Give again, exactly as written, each line of the material below starting at the line that contains "is because working-class" and ending at the line that contains "for hours and". Both ends count, and no other line does.

MATERIAL SUPPLIED below:

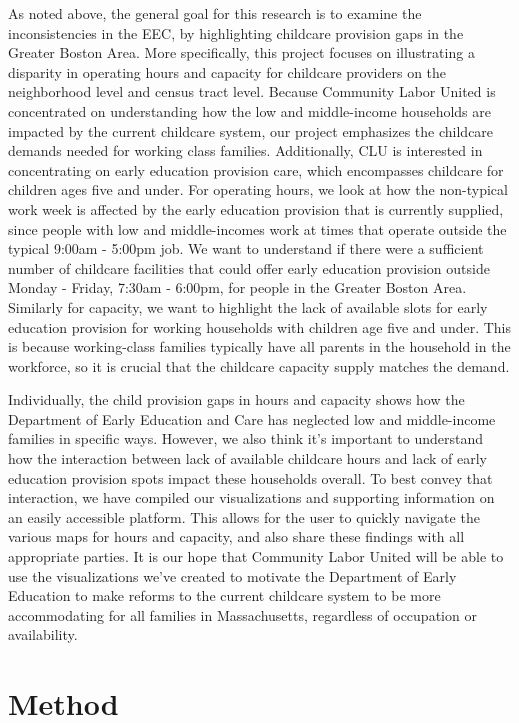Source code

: \documentclass[10pt,letterpaper]{article}
\begin{document}
As noted above, the general goal for this research is to examine the
inconsistencies in the EEC, by highlighting childcare provision gaps in
the Greater Boston Area. More specifically, this project focuses on
illustrating a disparity in operating hours and capacity for childcare
providers on the neighborhood level and census tract level. Because
Community Labor United is concentrated on understanding how the low and
middle-income households are impacted by the current childcare system,
our project emphasizes the childcare demands needed for working class
families. Additionally, CLU is interested in concentrating on early
education provision care, which encompasses childcare for children ages
five and under. For operating hours, we look at how the non-typical work
week is affected by the early education provision that is currently
supplied, since people with low and middle-incomes work at times that
operate outside the typical 9:00am - 5:00pm job. We want to understand
if there were a sufficient number of childcare facilities that could
offer early education provision outside Monday - Friday, 7:30am -
6:00pm, for people in the Greater Boston Area. Similarly for capacity,
we want to highlight the lack of available slots for early education
provision for working households with children age five and under. This
is because working-class families typically have all parents in the
household in the workforce, so it is crucial that the childcare capacity
supply matches the demand.

Individually, the child provision gaps in hours and capacity shows how
the Department of Early Education and Care has neglected low and
middle-income families in specific ways. However, we also think it's
important to understand how the interaction between lack of available
childcare hours and lack of early education provision spots impact these
households overall. To best convey that interaction, we have compiled
our visualizations and supporting information on an easily accessible
platform. This allows for the user to quickly navigate the various maps
for hours and capacity, and also share these findings with all
appropriate parties. It is our hope that Community Labor United will be
able to use the visualizations we've created to motivate the Department
of Early Education to make reforms to the current childcare system to be
more accommodating for all families in Massachusetts, regardless of
occupation or availability.

\section{Method}\label{method}
\end{document}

End of MATERIAL SUPPLIED.

▶ _SOLUTION BELOW_:
is because working-class families typically have all parents in the
household in the workforce, so it is crucial that the childcare capacity
supply matches the demand.

Individually, the child provision gaps in hours and capacity shows how
the Department of Early Education and Care has neglected low and
middle-income families in specific ways. However, we also think it's
important to understand how the interaction between lack of available
childcare hours and lack of early education provision spots impact these
households overall. To best convey that interaction, we have compiled
our visualizations and supporting information on an easily accessible
platform. This allows for the user to quickly navigate the various maps
for hours and capacity, and also share these findings with all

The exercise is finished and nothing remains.